Here's the Associated Press:

The Standard & Poor's/Case-Shiller 20-city home price index released Tuesday posted an 0.8 percent gain. It had fallen in each of the past six months.

Eighteen of 20 cities showed price increases month over month. Only Miami and New York recorded price declines.

The gains highlight the impact of the federal tax credits for homebuyers. Buyers rushed to purchase before the tax credits expired at the end of April.

Nationally, prices have risen 3.8 percent from their April 2009 bottom.
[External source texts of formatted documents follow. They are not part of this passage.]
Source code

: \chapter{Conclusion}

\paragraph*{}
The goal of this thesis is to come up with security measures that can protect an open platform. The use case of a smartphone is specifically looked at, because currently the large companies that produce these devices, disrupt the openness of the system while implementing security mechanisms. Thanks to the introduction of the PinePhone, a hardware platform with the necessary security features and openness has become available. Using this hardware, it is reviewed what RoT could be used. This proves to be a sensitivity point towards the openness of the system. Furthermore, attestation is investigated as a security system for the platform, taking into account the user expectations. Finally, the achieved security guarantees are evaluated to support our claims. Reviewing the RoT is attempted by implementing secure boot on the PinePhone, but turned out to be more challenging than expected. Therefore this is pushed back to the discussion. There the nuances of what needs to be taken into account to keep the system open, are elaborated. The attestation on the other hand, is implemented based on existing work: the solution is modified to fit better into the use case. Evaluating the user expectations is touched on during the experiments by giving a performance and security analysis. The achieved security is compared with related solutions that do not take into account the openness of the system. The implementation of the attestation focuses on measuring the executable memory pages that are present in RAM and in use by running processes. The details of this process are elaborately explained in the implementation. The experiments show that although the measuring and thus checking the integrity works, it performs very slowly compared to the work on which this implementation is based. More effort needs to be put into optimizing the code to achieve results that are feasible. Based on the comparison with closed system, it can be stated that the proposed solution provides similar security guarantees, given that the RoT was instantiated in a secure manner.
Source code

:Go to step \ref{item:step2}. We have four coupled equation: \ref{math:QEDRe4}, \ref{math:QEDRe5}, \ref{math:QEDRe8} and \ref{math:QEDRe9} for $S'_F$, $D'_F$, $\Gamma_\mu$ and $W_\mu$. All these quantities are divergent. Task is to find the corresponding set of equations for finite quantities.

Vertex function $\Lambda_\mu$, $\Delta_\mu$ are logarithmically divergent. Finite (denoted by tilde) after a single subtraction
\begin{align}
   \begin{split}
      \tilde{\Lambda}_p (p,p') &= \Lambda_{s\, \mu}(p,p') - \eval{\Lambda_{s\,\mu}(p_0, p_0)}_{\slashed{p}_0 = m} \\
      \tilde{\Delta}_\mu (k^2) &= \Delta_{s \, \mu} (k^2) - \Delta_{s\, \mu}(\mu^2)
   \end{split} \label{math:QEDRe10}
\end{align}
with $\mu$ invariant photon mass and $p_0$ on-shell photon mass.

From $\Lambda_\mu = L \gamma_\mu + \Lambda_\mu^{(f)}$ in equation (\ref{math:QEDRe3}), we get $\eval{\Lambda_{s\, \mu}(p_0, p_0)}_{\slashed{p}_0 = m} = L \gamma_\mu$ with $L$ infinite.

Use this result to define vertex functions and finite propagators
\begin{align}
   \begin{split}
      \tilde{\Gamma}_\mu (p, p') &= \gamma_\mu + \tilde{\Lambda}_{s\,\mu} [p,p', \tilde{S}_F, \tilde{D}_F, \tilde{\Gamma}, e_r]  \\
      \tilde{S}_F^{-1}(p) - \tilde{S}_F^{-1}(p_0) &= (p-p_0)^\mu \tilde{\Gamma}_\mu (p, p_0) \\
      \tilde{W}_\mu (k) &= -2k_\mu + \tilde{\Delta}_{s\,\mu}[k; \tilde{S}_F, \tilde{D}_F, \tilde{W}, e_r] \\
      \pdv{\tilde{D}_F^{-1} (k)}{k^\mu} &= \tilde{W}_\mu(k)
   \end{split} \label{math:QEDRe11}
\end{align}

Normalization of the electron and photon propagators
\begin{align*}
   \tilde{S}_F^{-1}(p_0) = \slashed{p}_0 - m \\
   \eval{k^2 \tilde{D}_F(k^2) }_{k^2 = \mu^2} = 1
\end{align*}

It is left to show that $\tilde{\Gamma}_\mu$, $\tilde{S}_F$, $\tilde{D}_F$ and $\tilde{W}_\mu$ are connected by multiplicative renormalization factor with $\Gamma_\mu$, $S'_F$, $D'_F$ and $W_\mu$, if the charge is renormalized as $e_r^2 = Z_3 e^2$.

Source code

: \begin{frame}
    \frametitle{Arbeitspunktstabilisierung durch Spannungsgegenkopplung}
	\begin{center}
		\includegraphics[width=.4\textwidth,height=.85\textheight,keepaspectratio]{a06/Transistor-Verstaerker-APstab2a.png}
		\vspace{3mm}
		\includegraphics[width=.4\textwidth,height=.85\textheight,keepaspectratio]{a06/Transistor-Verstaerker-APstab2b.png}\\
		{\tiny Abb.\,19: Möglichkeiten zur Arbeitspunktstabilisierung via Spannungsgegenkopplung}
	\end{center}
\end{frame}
But they remain 30 percent below their July 2006 peak.

From the S&P/Case-Shiller release:

Data through April 2010, released today by Standard & Poor's for its
S&P/Case-Shiller1 Home Price Indices, the leading measure of U.S. home prices, show that annual growth rates of all 20 MSAs and the 10- and 20-City Composites improved in April compared to March 2010. The 10-City Composite is up 4.6% from where it was in April 2009, and the 20-City Composite is up 3.8% versus the same time last year. In addition, 18 of the 20 MSAs and both Composites saw improvement in prices as measured by April versus March monthly changes...

"Home price levels remain close to the April 2009 lows set by the S&P/Case Shiller 10- and 20-City Composite series. The April 2010 data for all 20 MSAs and the two Composites do show some improvement with higher annual increases than in March's report. However, many of the gains are modest and somewhat concentrated in California. Moreover, nine of the 20 cities reached new lows at some time since the beginning of this year. The month-over-month figures were driven by the end of the Federal first-time home buyer tax credit program on April 30th. Eighteen cities saw month-to-month gains in April compared to six in the previous month. Miami and New York were the two that fared the worst in April compared to March. New York is the only MSA to have posted a new relative index low with April's report." says David M. Blitzer, Chairman of the Index Committee at Standard & Poor's.